- A relatively small museum, the World Forestry Center is packed with a diverse array of exhibits touching lightly on topics of geography, conservation, industry, ecology, culture and material science (and probably several other -ologies that I missed). There’s a lot of video content and almost all of the exhibits have an interactive component, making the experience engaging and immersive if not (necessarily) deep.
- The interactive elements make it very child friendly.
- Not busy, especially when compared to the adjacent zoo and Children’s Museum. We went there on an overcast/drizzly Saturday in spring and despite the shared parking lot being 90% full, the museum was nearly empty. This was great for us, as there was no wait to engage with any of the exhibits. Indeed I had a hard time wrangling my son out of the paragliding firefighter experience – which was kind of awesome.
- It’s not easy to create content that will be equally engaging across all ages and naturally that’s true here too. At six, my son was a little young to grasp a lot of what was being discussed in the (very nicely arranged) world tour exhibit upstairs, for example; though I enjoyed pretending to ride the Trans-Siberian railway myself…

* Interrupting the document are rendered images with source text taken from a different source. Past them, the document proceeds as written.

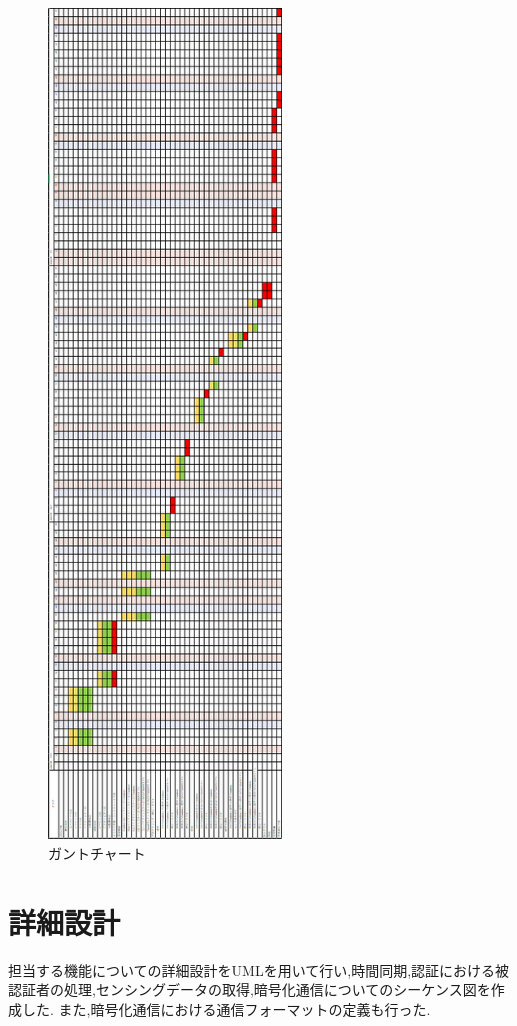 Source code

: \begin{figure}[H]
\begin{center}
	\includegraphics[height=220mm]{ganto.png}
	\caption{ガントチャート}
	\label{fig:ganto}
\end{center}
\end{figure}



\section{詳細設計}
担当する機能についての詳細設計をUMLを用いて行い,時間同期,認証における被認証者の処理,センシングデータの取得,暗号化通信についてのシーケンス図を作成した.
また,暗号化通信における通信フォーマットの定義も行った.

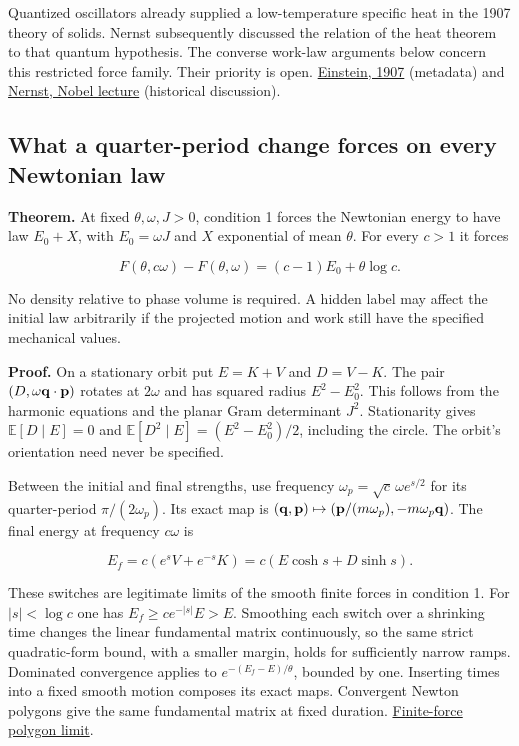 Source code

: \documentclass[11pt,a4paper]{article}
\begin{document}
Quantized oscillators already supplied a low-temperature specific heat
in the 1907 theory of solids. Nernst subsequently discussed the relation
of the heat theorem to that quantum hypothesis. The converse work-law
arguments below concern this restricted force family. Their priority is
open. \href{https://doi.org/10.1002/andp.19063270110}{Einstein, 1907}
(metadata) and
\href{https://www.nobelprize.org/uploads/2017/03/nernst-lecture2.pdf}{Nernst,
Nobel lecture} (historical discussion).

\subsection{What a quarter-period change forces on every Newtonian
law}\label{what-a-quarter-period-change-forces-on-every-newtonian-law}

\textbf{Theorem.} At fixed \(\theta,\omega,J>0\), condition 1 forces the
Newtonian energy to have law \(E_0+X\), with \(E_0=\omega J\) and \(X\)
exponential of mean \(\theta\). For every \(c>1\) it forces

\[
 F(\theta,c\omega)-F(\theta,\omega)=(c-1)E_0+\theta\log c.       \tag{1}
\]

No density relative to phase volume is required. A hidden label may
affect the initial law arbitrarily if the projected motion and work
still have the specified mechanical values.

\textbf{Proof.} On a stationary orbit put \(E=K+V\) and \(D=V-K\). The
pair \((D,\omega{\bf q}\cdot{\bf p})\) rotates at \(2\omega\) and has
squared radius \(E^2-E_0^2\). This follows from the harmonic equations
and the planar Gram determinant \(J^2\). Stationarity gives
\(\mathbb E[D\mid E]=0\) and \(\mathbb E[D^2\mid E]=(E^2-E_0^2)/2\),
including the circle. The orbit's orientation need never be specified.

Between the initial and final strengths, use frequency
\(\omega_p=\sqrt c\,\omega e^{s/2}\) for its quarter-period
\(\pi/(2\omega_p)\). Its exact map is
\(({\bf q},{\bf p})\mapsto({\bf p}/(m\omega_p),-m\omega_p{\bf q})\). The
final energy at frequency \(c\omega\) is

\[
 E_f=c(e^s V+e^{-s}K)=c(E\cosh s+D\sinh s).                    \tag{2}
\]

These switches are legitimate limits of the smooth finite forces in
condition 1. For \(|s|<\log c\) one has \(E_f\ge ce^{-|s|}E>E\).
Smoothing each switch over a shrinking time changes the linear
fundamental matrix continuously, so the same strict quadratic-form
bound, with a smaller margin, holds for sufficiently narrow ramps.
Dominated convergence applies to \(e^{-(E_f-E)/\theta}\), bounded by
one. Inserting times into a fixed smooth motion composes its exact maps.
Convergent Newton polygons give the same fundamental matrix at fixed
duration. \href{balaban-ode-lesson.md}{Finite-force polygon limit}.
\end{document}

- It’s not that big; depending on everyone’s attention span there’s probably enough to occupy you for a couple of hours, but not a whole lot more than that.
in the area
The World Forestry Center is adjacent to Hoyt Arboretum, enabling a neat segue from theory to experience of all things tree related. The zoo and the Children’s Museum are also right next door, and you’re also just a hop skip and a jump from the Japanese Gardens and Washington Park’s playground.
if you like this…
OMSI, on the other side of the river, is the region’s largest museum with plenty of hands on exhibits… and people. On the river itself, Oregon Maritime Museum is far smaller still than the forestry center and also educational.
First posted: June 14, 2013; last updated: May 18, 2020.